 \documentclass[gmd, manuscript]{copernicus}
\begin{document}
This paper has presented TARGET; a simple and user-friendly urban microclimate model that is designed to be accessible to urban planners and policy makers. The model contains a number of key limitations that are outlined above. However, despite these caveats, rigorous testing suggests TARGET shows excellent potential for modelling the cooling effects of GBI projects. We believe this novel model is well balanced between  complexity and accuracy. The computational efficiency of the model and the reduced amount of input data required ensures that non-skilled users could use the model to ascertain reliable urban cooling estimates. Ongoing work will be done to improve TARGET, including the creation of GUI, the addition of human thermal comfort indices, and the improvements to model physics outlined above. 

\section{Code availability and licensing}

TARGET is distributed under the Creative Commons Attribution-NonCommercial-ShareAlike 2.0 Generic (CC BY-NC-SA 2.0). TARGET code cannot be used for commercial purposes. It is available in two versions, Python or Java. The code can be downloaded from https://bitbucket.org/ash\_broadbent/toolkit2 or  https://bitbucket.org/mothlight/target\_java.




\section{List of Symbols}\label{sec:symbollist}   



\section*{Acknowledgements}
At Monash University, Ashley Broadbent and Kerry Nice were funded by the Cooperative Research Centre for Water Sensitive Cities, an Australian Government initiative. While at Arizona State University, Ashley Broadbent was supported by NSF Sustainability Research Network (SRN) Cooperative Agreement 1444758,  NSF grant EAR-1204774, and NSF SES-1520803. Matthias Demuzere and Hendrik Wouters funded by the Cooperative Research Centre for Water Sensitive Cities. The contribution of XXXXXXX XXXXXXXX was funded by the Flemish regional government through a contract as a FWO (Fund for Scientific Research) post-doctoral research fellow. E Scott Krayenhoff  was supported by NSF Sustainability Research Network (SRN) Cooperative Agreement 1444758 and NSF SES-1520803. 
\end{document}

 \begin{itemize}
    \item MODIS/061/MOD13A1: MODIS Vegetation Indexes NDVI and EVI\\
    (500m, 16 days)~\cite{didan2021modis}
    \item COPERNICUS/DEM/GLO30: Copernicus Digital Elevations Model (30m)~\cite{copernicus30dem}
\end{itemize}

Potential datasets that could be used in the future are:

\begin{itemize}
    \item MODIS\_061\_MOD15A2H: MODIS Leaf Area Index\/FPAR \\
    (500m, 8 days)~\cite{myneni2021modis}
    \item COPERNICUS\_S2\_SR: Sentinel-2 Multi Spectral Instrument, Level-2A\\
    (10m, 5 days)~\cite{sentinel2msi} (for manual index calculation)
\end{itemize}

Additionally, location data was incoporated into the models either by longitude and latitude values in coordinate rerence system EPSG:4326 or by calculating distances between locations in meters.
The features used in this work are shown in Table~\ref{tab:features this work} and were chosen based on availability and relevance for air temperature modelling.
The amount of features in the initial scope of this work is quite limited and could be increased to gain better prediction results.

###

**TASK ITEM:** Your answer must be the full listing above, printed exactly as it stands.

**EXERCISE RESPONSE:**
 \documentclass[gmd, manuscript]{copernicus}
\begin{document}
This paper has presented TARGET; a simple and user-friendly urban microclimate model that is designed to be accessible to urban planners and policy makers. The model contains a number of key limitations that are outlined above. However, despite these caveats, rigorous testing suggests TARGET shows excellent potential for modelling the cooling effects of GBI projects. We believe this novel model is well balanced between  complexity and accuracy. The computational efficiency of the model and the reduced amount of input data required ensures that non-skilled users could use the model to ascertain reliable urban cooling estimates. Ongoing work will be done to improve TARGET, including the creation of GUI, the addition of human thermal comfort indices, and the improvements to model physics outlined above. 

\section{Code availability and licensing}

TARGET is distributed under the Creative Commons Attribution-NonCommercial-ShareAlike 2.0 Generic (CC BY-NC-SA 2.0). TARGET code cannot be used for commercial purposes. It is available in two versions, Python or Java. The code can be downloaded from https://bitbucket.org/ash\_broadbent/toolkit2 or  https://bitbucket.org/mothlight/target\_java.




\section{List of Symbols}\label{sec:symbollist}   



\section*{Acknowledgements}
At Monash University, Ashley Broadbent and Kerry Nice were funded by the Cooperative Research Centre for Water Sensitive Cities, an Australian Government initiative. While at Arizona State University, Ashley Broadbent was supported by NSF Sustainability Research Network (SRN) Cooperative Agreement 1444758,  NSF grant EAR-1204774, and NSF SES-1520803. Matthias Demuzere and Hendrik Wouters funded by the Cooperative Research Centre for Water Sensitive Cities. The contribution of XXXXXXX XXXXXXXX was funded by the Flemish regional government through a contract as a FWO (Fund for Scientific Research) post-doctoral research fellow. E Scott Krayenhoff  was supported by NSF Sustainability Research Network (SRN) Cooperative Agreement 1444758 and NSF SES-1520803. 
\end{document}

 \begin{itemize}
    \item MODIS/061/MOD13A1: MODIS Vegetation Indexes NDVI and EVI\\
    (500m, 16 days)~\cite{didan2021modis}
    \item COPERNICUS/DEM/GLO30: Copernicus Digital Elevations Model (30m)~\cite{copernicus30dem}
\end{itemize}

Potential datasets that could be used in the future are:

\begin{itemize}
    \item MODIS\_061\_MOD15A2H: MODIS Leaf Area Index\/FPAR \\
    (500m, 8 days)~\cite{myneni2021modis}
    \item COPERNICUS\_S2\_SR: Sentinel-2 Multi Spectral Instrument, Level-2A\\
    (10m, 5 days)~\cite{sentinel2msi} (for manual index calculation)
\end{itemize}

Additionally, location data was incoporated into the models either by longitude and latitude values in coordinate rerence system EPSG:4326 or by calculating distances between locations in meters.
The features used in this work are shown in Table~\ref{tab:features this work} and were chosen based on availability and relevance for air temperature modelling.
The amount of features in the initial scope of this work is quite limited and could be increased to gain better prediction results.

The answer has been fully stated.